Problem requirements: An exact copy of every record is required.

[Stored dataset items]

■ ■ ■ ■ ■

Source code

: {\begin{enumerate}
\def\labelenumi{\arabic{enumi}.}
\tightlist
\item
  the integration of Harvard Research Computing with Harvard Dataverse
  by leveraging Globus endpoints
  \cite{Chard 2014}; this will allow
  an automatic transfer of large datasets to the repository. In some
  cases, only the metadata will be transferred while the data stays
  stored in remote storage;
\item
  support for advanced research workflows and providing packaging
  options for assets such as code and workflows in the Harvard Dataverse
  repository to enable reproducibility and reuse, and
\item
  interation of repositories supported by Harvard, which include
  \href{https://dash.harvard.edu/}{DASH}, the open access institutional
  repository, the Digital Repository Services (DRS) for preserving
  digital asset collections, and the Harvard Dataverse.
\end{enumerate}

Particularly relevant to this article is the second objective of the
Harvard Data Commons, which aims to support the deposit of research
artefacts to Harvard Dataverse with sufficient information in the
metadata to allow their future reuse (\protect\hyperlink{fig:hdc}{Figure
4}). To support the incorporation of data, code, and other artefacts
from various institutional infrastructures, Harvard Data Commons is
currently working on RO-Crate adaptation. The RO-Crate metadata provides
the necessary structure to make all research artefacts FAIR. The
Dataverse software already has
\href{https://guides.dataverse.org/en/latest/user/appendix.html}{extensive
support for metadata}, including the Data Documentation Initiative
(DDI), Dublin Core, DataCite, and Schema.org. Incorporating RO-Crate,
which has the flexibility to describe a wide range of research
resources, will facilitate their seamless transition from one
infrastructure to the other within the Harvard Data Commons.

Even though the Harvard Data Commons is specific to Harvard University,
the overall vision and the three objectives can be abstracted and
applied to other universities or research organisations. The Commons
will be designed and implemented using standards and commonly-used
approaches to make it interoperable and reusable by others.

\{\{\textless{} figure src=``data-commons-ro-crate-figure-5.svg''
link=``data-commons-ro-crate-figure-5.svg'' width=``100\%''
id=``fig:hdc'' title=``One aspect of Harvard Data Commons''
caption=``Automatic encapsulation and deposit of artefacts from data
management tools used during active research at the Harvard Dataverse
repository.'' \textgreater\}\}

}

■ ■ ■ ■ ■

Exercise output:
Source code

: {\begin{enumerate}
\def\labelenumi{\arabic{enumi}.}
\tightlist
\item
  the integration of Harvard Research Computing with Harvard Dataverse
  by leveraging Globus endpoints
  \cite{Chard 2014}; this will allow
  an automatic transfer of large datasets to the repository. In some
  cases, only the metadata will be transferred while the data stays
  stored in remote storage;
\item
  support for advanced research workflows and providing packaging
  options for assets such as code and workflows in the Harvard Dataverse
  repository to enable reproducibility and reuse, and
\item
  interation of repositories supported by Harvard, which include
  \href{https://dash.harvard.edu/}{DASH}, the open access institutional
  repository, the Digital Repository Services (DRS) for preserving
  digital asset collections, and the Harvard Dataverse.
\end{enumerate}

Particularly relevant to this article is the second objective of the
Harvard Data Commons, which aims to support the deposit of research
artefacts to Harvard Dataverse with sufficient information in the
metadata to allow their future reuse (\protect\hyperlink{fig:hdc}{Figure
4}). To support the incorporation of data, code, and other artefacts
from various institutional infrastructures, Harvard Data Commons is
currently working on RO-Crate adaptation. The RO-Crate metadata provides
the necessary structure to make all research artefacts FAIR. The
Dataverse software already has
\href{https://guides.dataverse.org/en/latest/user/appendix.html}{extensive
support for metadata}, including the Data Documentation Initiative
(DDI), Dublin Core, DataCite, and Schema.org. Incorporating RO-Crate,
which has the flexibility to describe a wide range of research
resources, will facilitate their seamless transition from one
infrastructure to the other within the Harvard Data Commons.

Even though the Harvard Data Commons is specific to Harvard University,
the overall vision and the three objectives can be abstracted and
applied to other universities or research organisations. The Commons
will be designed and implemented using standards and commonly-used
approaches to make it interoperable and reusable by others.

\{\{\textless{} figure src=``data-commons-ro-crate-figure-5.svg''
link=``data-commons-ro-crate-figure-5.svg'' width=``100\%''
id=``fig:hdc'' title=``One aspect of Harvard Data Commons''
caption=``Automatic encapsulation and deposit of artefacts from data
management tools used during active research at the Harvard Dataverse
repository.'' \textgreater\}\}

}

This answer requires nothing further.